Accordingly, the Ministry of Agriculture and Rural Development yesterday reported that following a proposal from the Dong Nai Province Livestock Association, numerous animal feed and livestock companies have voiced their formal opinions under written form to the Government Office, the Ministry of Finance, and the Ministry of Agriculture and Rural Development, highlighting discrepancies concerning the Harmonized System (HS) code classification of imported soybean meal (used for animal feed) during customs clearance.
Signatories to these representations include prominent entities such as C.P. Vietnam, De Heus, Japfa Comfeed Vietnam, Cargill Vietnam, New Hope HCMC, Greenfeed Vietnam, CJ Vietnam, Asia Nutrition, Ba Huan, Sao Mai Super Feed, Nam Viet, Viet Thang, CNC International Nutrition, Khai Anh Binh Thuan, GAD Vietnam, and Asia Goldman.
These businesses assert that Government's Decree 144/2024/ND-CP, promulgated on January 1, 2024, introduced a preferential import tariff for soybean meal (HS code 23040090), reducing the applicable rate from 2 percent to 1 percent, thereby providing impetus for businesses navigating challenging market conditions.

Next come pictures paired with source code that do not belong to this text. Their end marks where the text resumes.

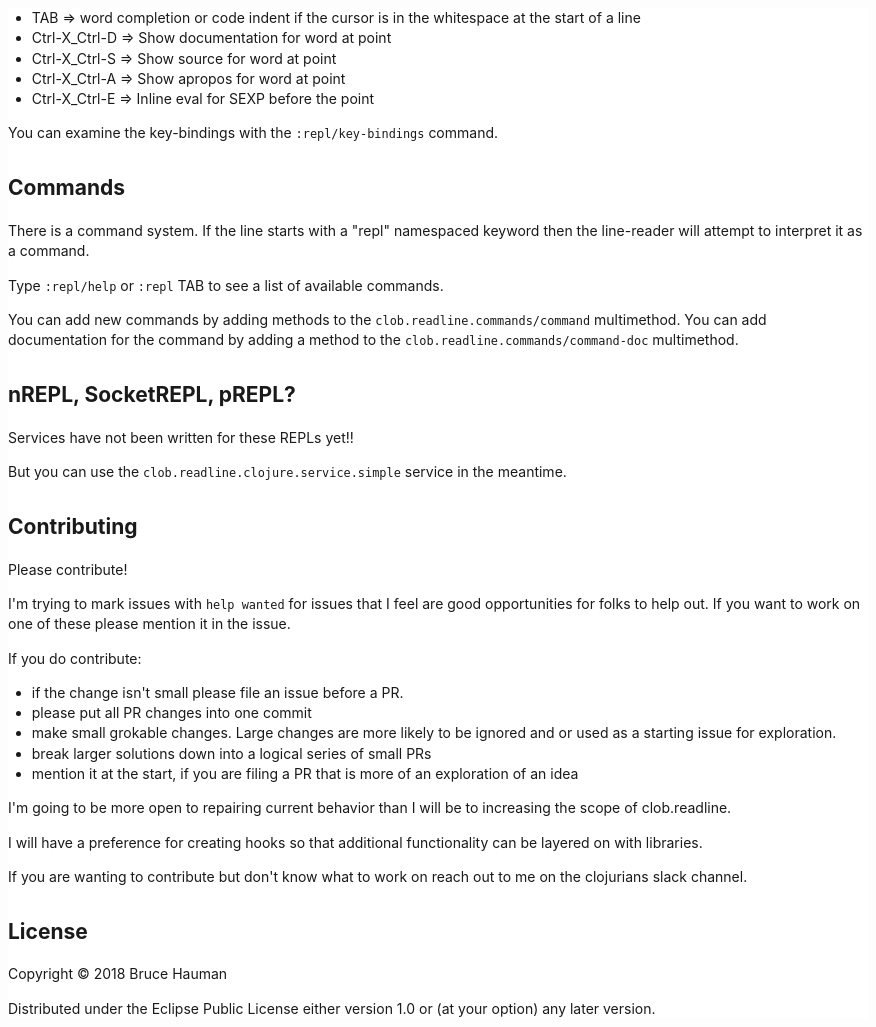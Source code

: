* TAB => word completion or code indent if the cursor is in the whitespace at the
  start of a line
* Ctrl-X_Ctrl-D => Show documentation for word at point
* Ctrl-X_Ctrl-S => Show source for word at point
* Ctrl-X_Ctrl-A => Show apropos for word at point
* Ctrl-X_Ctrl-E => Inline eval for SEXP before the point

You can examine the key-bindings with the `:repl/key-bindings` command.

## Commands

There is a command system. If the line starts with a "repl" namespaced
keyword then the line-reader will attempt to interpret it as a command.

Type `:repl/help` or `:repl` TAB to see a list of available commands.

You can add new commands by adding methods to the
`clob.readline.commands/command` multimethod. You can add
documentation for the command by adding a method to the
`clob.readline.commands/command-doc` multimethod.

## nREPL, SocketREPL, pREPL?

Services have not been written for these REPLs yet!!

But you can use the `clob.readline.clojure.service.simple` service in the meantime.

## Contributing

Please contribute!

I'm trying to mark issues with `help wanted` for issues that I feel
are good opportunities for folks to help out. If you want to work on
one of these please mention it in the issue.

If you do contribute:

* if the change isn't small please file an issue before a PR.
* please put all PR changes into one commit
* make small grokable changes. Large changes are more likely to be
  ignored and or used as a starting issue for exploration.
* break larger solutions down into a logical series of small PRs
* mention it at the start, if you are filing a PR that is more of an
  exploration of an idea

I'm going to be more open to repairing current behavior than I will be
to increasing the scope of clob.readline.

I will have a preference for creating hooks so that additional functionality
can be layered on with libraries.

If you are wanting to contribute but don't know what to work on reach
out to me on the clojurians slack channel.

## License

Copyright © 2018 Bruce Hauman

Distributed under the Eclipse Public License either version 1.0 or (at
your option) any later version.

However, since the decree’s effective date of December 16, 2024, businesses have been unable to avail themselves of this reduced tariff due to inconsistencies in HS code application by customs authorities.

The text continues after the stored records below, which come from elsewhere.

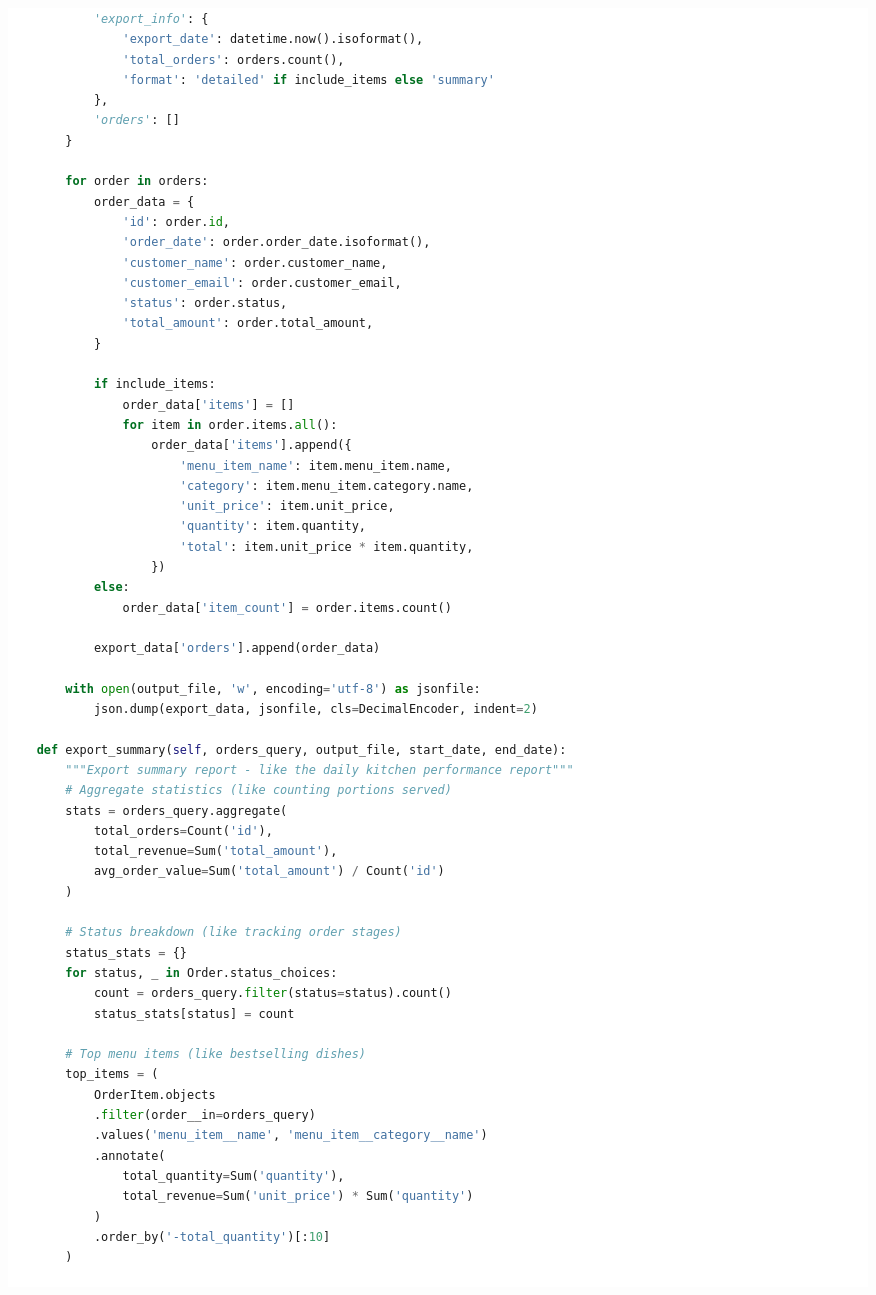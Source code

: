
 ```python
            'export_info': {
                'export_date': datetime.now().isoformat(),
                'total_orders': orders.count(),
                'format': 'detailed' if include_items else 'summary'
            },
            'orders': []
        }
        
        for order in orders:
            order_data = {
                'id': order.id,
                'order_date': order.order_date.isoformat(),
                'customer_name': order.customer_name,
                'customer_email': order.customer_email,
                'status': order.status,
                'total_amount': order.total_amount,
            }
            
            if include_items:
                order_data['items'] = []
                for item in order.items.all():
                    order_data['items'].append({
                        'menu_item_name': item.menu_item.name,
                        'category': item.menu_item.category.name,
                        'unit_price': item.unit_price,
                        'quantity': item.quantity,
                        'total': item.unit_price * item.quantity,
                    })
            else:
                order_data['item_count'] = order.items.count()
            
            export_data['orders'].append(order_data)
        
        with open(output_file, 'w', encoding='utf-8') as jsonfile:
            json.dump(export_data, jsonfile, cls=DecimalEncoder, indent=2)
    
    def export_summary(self, orders_query, output_file, start_date, end_date):
        """Export summary report - like the daily kitchen performance report"""
        # Aggregate statistics (like counting portions served)
        stats = orders_query.aggregate(
            total_orders=Count('id'),
            total_revenue=Sum('total_amount'),
            avg_order_value=Sum('total_amount') / Count('id')
        )
        
        # Status breakdown (like tracking order stages)
        status_stats = {}
        for status, _ in Order.status_choices:
            count = orders_query.filter(status=status).count()
            status_stats[status] = count
        
        # Top menu items (like bestselling dishes)
        top_items = (
            OrderItem.objects
            .filter(order__in=orders_query)
            .values('menu_item__name', 'menu_item__category__name')
            .annotate(
                total_quantity=Sum('quantity'),
                total_revenue=Sum('unit_price') * Sum('quantity')
            )
            .order_by('-total_quantity')[:10]
        )
        
```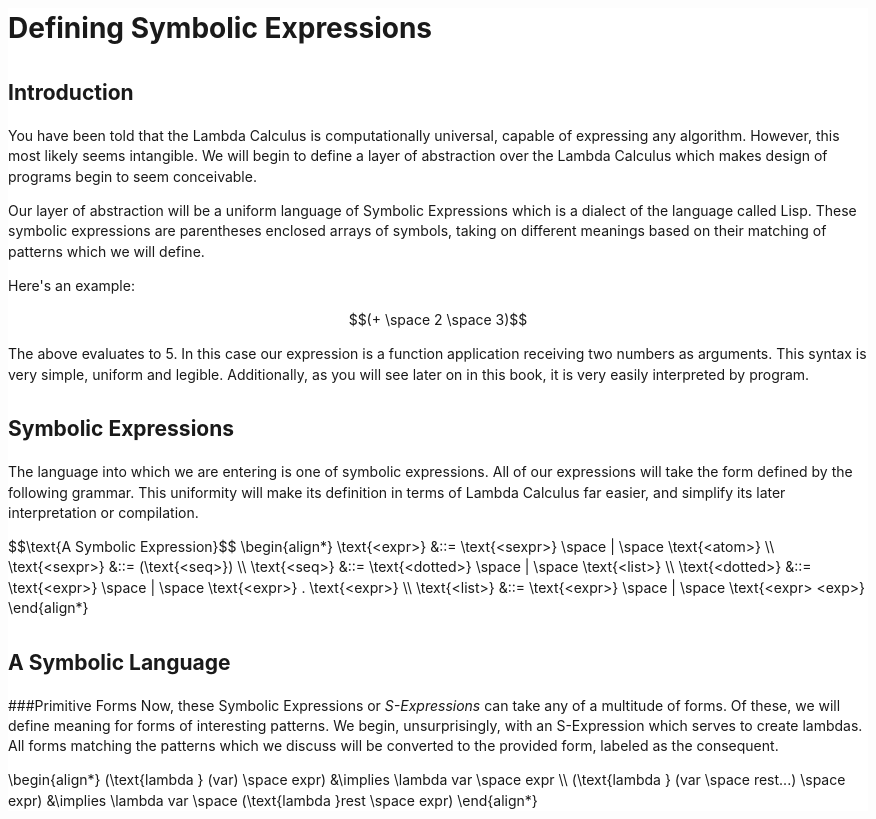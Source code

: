 Defining Symbolic Expressions
=============================
Introduction
------------
You have been told that the Lambda Calculus is computationally universal, capable of expressing any algorithm. However, this most likely seems intangible. We will begin to define a layer of abstraction over the Lambda Calculus which makes design of programs begin to seem conceivable.

Our layer of abstraction will be a uniform language of Symbolic Expressions which is a dialect of the language called Lisp. These symbolic expressions are parentheses enclosed arrays of symbols, taking on different meanings based on their matching of patterns which we will define.

Here's an example:

$$(+ \space 2 \space 3)$$

The above evaluates to 5. In this case our expression is a function application receiving two numbers as arguments. This syntax is very simple, uniform and legible. Additionally, as you will see later on in this book, it is very easily interpreted by program.

Symbolic Expressions
--------------------
The language into which we are entering is one of symbolic expressions. All of our expressions will take the form defined by the following grammar. This uniformity will make its definition in terms of Lambda Calculus far easier, and simplify its later interpretation or compilation.

<div>
$$\text{A Symbolic Expression}$$
\begin{align*}
	\text{&lt;expr&gt;} &::= \text{&lt;sexpr&gt;} \space | \space \text{&lt;atom&gt;}
\\	\text{&lt;sexpr&gt;} &::= (\text{&lt;seq&gt;})
\\	\text{&lt;seq&gt;} &::= \text{&lt;dotted&gt;} \space | \space \text{&lt;list&gt;}
\\	\text{&lt;dotted&gt;} &::= \text{&lt;expr&gt;} \space | \space \text{&lt;expr&gt;} . \text{&lt;expr&gt;}
\\	\text{&lt;list&gt;} &::= \text{&lt;expr&gt;} \space | \space \text{&lt;expr&gt; &lt;exp&gt;}
\end{align*}
</div>	

A Symbolic Language
-------------------
###Primitive Forms
Now, these Symbolic Expressions or *S-Expressions* can take any of a multitude of forms. Of these, we will define meaning for forms of interesting patterns. We begin, unsurprisingly, with an S-Expression which serves to create lambdas. All forms matching the patterns which we discuss will be converted to the provided form, labeled as the consequent.

<div>
\begin{align*}
(\text{lambda } (var) \space expr) &\implies \lambda var \space expr
\\ (\text{lambda } (var \space rest...) \space expr) &\implies \lambda var \space (\text{lambda }rest \space expr)
\end{align*}
</div>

Specifically, local customs branches have applied HS code 23040029, carrying a 2-percent tariff, instead of the intended 1-percent rate under HS code 23040090. This discrepancy has created inconsistencies in policy implementation between the General Department of Customs and the Plant Protection Department, resulting in increased costs, protracted customs clearance times, and public confusion.

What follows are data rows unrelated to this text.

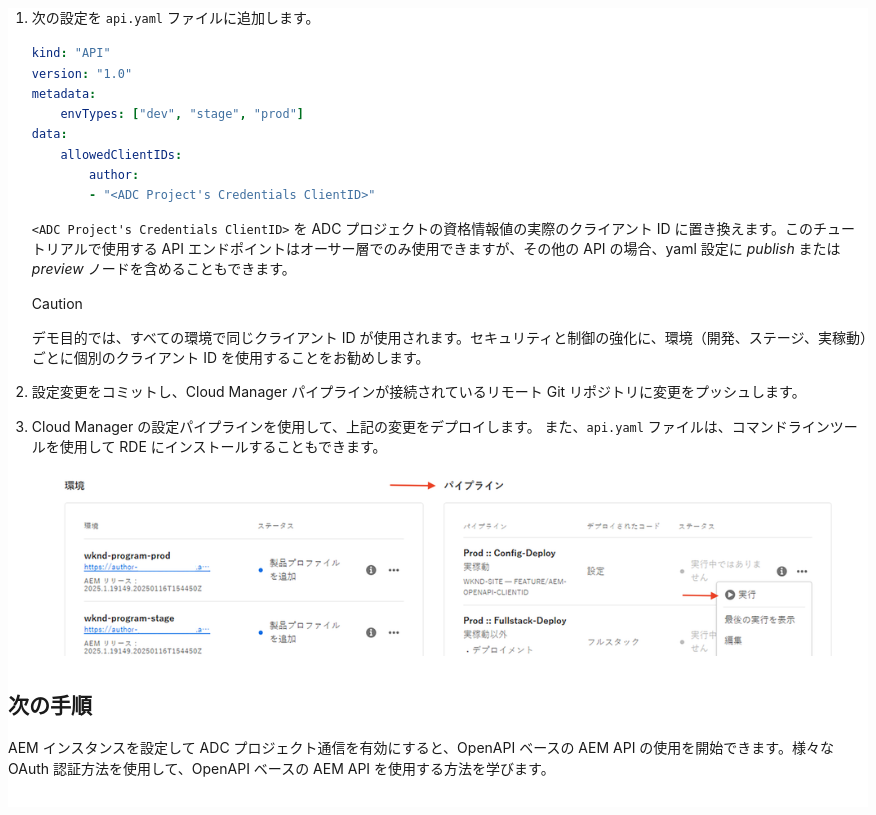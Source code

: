 1. 次の設定を `api.yaml` ファイルに追加します。

   ```yaml
   kind: "API"
   version: "1.0"
   metadata: 
       envTypes: ["dev", "stage", "prod"]
   data:
       allowedClientIDs:
           author:
           - "<ADC Project's Credentials ClientID>"
   ```

   `<ADC Project's Credentials ClientID>` を ADC プロジェクトの資格情報値の実際のクライアント ID に置き換えます。このチュートリアルで使用する API エンドポイントはオーサー層でのみ使用できますが、その他の API の場合、yaml 設定に _publish_ または _preview_ ノードを含めることもできます。

   >[!CAUTION]
   >
   > デモ目的では、すべての環境で同じクライアント ID が使用されます。セキュリティと制御の強化に、環境（開発、ステージ、実稼動）ごとに個別のクライアント ID を使用することをお勧めします。

1. 設定変更をコミットし、Cloud Manager パイプラインが接続されているリモート Git リポジトリに変更をプッシュします。

1. Cloud Manager の設定パイプラインを使用して、上記の変更をデプロイします。 また、`api.yaml` ファイルは、コマンドラインツールを使用して RDE にインストールすることもできます。

   ![YAML のデプロイ](./assets/setup/config-pipeline.png)

## 次の手順

AEM インスタンスを設定して ADC プロジェクト通信を有効にすると、OpenAPI ベースの AEM API の使用を開始できます。様々な OAuth 認証方法を使用して、OpenAPI ベースの AEM API を使用する方法を学びます。



<div class="columns">
    <div class="column is-half-tablet is-half-desktop is-one-third-widescreen" aria-label="Invoke API using Server-to-Server authentication">
        <div class="card" style="height: 100%; display: flex; flex-direction: column; height: 100%;">
            <div class="card-image">
                <figure class="image x-is-16by9">
                    <a href="./use-cases/invoke-api-using-oauth-s2s.md" title="サーバー間認証を使用した API の呼び出し" target="_self" rel="referrer">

Meanwhile, international soybean meal prices have risen by over 12 percent within just two weeks of the decree taking effect, further escalating production costs for businesses. Furthermore, the divergence in import tariffs between countries with free trade agreements (FTAs) with Vietnam (0-percent tariff) and other nations is impeding businesses’ access to supply chains from major producing countries such as the US, Argentina, and Brazil, which offer greater stability in both output and quality.
Businesses express concern that, should this situation persist, the livestock and animal feed sectors will face heightened risks, including supply instability and intensified international competition.
To rectify this issue, the businesses above are urging relevant ministries and agencies to align the preferential import tariff for HS code 23040029 with that of HS code 23040090, reducing it from 2 percent to 1 percent. They are also advocating for retroactive tariff refunds for shipments imported since December 16, 2024, in accordance with Decree 144/2024/ND-CP.
A swift resolution to these discrepancies is crucial not only to alleviate cost pressures on the industry but also to contribute to stabilizing animal feed supply, thereby safeguarding the interests of both businesses and livestock farmers within a demanding market environment.